House Votes to Repeal Harmful BCFP Auto Lending Guidance
Washington,
May 8, 2018 -
WASHINGTON – House Financial Services Committee Chairman Jeb Hensarling (R-TX), issued the following statement on the floor just before the House voted 234-175 to pass S.J. Res. 57, which uses Congressional Review Act (CRA) authority to repeal the Bureau of Consumer Financial Protection’s (Bureau) controversial 2013 indirect auto lending guidance.
The Bureau of Consumer Financial Protection – which many of us know as perhaps the single most powerful, unaccountable agency in the history of our republic – a few years ago issued guidance. Guidance that essentially outlawed the practice of auto dealers in America being able to take wholesale financing from third parties and charge retail rates.
They did this because the Bureau claimed, claimed that the practice potentially violated the Equal Credit Opportunity Act, known as ECOA. Well, Mr. Speaker, there were several different problems with this approach, not the least of which is that Section 1029 of Dodd-Frank forbids, forbids the Bureau from regulating auto dealers. It’s in the law. And so many of my friends on the other side of the aisle come to this very floor to jealously, religiously, unrelentlessly defend the Dodd-Frank Act. I’m anxious to hear their voices today because to defend the Dodd-Frank Act, you must, you must vote to overturn the Bureau’s guidance. Because this was absolutely trampling upon the sacred ground of Dodd-Frank.
Now, I didn’t support Dodd-Frank, but it’s the law of the land, Mr. Speaker. Shouldn’t lawgivers, in this Chamber, be committed to the rule of law? The law that had been passed by the United States Congress, signed into law by the President of the United States. So no less of an authority than Dodd-Frank says “Bureau, thou shalt not regulate auto dealers,” but they attempted to do it. So, that was Sin Number One.

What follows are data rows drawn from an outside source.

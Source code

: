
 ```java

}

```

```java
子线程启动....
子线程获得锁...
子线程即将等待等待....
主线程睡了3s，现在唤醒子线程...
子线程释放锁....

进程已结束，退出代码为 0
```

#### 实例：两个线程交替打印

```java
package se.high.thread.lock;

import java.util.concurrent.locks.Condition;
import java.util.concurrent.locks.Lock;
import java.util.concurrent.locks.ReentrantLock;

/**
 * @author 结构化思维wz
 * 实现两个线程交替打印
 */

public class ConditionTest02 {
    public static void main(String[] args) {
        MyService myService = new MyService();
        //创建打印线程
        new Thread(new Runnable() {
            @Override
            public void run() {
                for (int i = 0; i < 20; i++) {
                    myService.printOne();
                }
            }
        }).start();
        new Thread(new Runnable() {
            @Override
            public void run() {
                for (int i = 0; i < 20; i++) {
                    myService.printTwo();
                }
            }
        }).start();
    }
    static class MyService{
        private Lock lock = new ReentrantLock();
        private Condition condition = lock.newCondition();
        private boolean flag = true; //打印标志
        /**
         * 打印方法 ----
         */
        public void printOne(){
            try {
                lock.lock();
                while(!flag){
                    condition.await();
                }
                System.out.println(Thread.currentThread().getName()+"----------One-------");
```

Sin Number 2: They didn’t engage in rulemaking. This was guidance. Now, guidance is supposed to tell a market participant ‘okay, we understand what you’re trying to do and what you’re trying to do is permissible.’ But instead, the Bureau flipped it on its head and said no, you are not allowed to do X, Y, and Z, which is essentially rulemaking, Mr. Speaker. And so, what the Bureau did was they violated the Administrative Procedures Act, which is there to assure that market participants receive due process. They’re allowed notice. They’re allowed to comment. They’re allowed to participate in the democratic process by which rules are promulgated. And so, again, what the Bureau did was, as opposed to engaging in formal rulemaking as demanded by the Administrative Procedures Act – which, by the way, was essentially defined by the Clinton Administration – they violated it. They just threw it out.

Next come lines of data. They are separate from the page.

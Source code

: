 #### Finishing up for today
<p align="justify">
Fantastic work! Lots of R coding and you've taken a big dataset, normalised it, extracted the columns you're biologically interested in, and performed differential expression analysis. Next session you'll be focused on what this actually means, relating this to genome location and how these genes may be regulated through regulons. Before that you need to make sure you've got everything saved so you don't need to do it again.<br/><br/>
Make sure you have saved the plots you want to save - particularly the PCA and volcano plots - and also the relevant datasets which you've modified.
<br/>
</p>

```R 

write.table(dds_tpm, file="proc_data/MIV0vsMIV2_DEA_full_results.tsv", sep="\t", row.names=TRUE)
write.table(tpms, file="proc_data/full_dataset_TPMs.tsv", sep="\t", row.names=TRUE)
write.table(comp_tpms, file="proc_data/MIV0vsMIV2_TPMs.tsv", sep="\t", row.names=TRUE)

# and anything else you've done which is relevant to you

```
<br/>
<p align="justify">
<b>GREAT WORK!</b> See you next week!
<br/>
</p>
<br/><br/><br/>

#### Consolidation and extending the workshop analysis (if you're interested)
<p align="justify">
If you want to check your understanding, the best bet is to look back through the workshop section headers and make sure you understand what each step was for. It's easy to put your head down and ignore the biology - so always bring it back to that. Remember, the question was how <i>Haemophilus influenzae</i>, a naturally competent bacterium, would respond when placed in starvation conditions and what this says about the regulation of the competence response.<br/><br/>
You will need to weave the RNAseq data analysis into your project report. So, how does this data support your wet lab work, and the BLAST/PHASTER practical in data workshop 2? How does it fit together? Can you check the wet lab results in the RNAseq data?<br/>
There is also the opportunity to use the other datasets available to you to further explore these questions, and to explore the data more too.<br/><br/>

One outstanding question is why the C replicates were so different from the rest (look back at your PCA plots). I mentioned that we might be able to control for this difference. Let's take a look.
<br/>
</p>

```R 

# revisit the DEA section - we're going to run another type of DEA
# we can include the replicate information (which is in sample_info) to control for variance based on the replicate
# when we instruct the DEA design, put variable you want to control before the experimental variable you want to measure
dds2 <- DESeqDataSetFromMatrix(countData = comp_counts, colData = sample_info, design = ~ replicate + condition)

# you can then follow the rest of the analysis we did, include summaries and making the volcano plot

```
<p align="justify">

Their problem here, Mr. Speaker, is the Bureau, which claimed under its former Director, Mr. Cordray, now gubernatorial candidate, that they were a data-driven bureau. Well, guess what. They couldn’t come up with any data of this purported violation of the Equal Credit Opportunity Act, they claim that somehow, that there was unconscious discrimination on racial basis known as “disparate impact.” But where was the data? Auto dealers by law cannot keep records on the racial characteristics of their customers.
So, what did the very enterprising Bureau do, Mr. Speaker? They guessed. Now, they came up with a very great academic name for it, Bayesian Improved Geocoding System. You know what that means, Mr. Speaker? They guessed. They looked at somebody’s last name. They looked at a zip code. They scratched their head. “Oh, that person must be of Asian heritage. Oh, that person must be of European heritage. Oh, that person must be of African heritage.” They made it up. They had no data, and so they made it up.
Now, because of all this, in the previous Congress, Mr. Speaker, this body voted overwhelmingly, overwhelmingly to overturn the guidance. The vote was 330 to 296. Unfortunately, the Senate did not act then. Fortunately today, the Senate has now acted. And so, this body has the opportunity to overturn these many wrongs.
And let me end with this wrong: consumers are being hurt. Analysis by the Wall Street Journal shows that many credit worthy borrowers, because of what the Bureau has done, will have to pay up to $586 more, $586 more for their auto loans because of what the Bureau has done. Because of that, under the Congressional Review Act, it is time for Congress to say “we said what we mean, we are going to protect consumers, we are going to overturn the Bureau’s guidance, and we’re going to do it today.”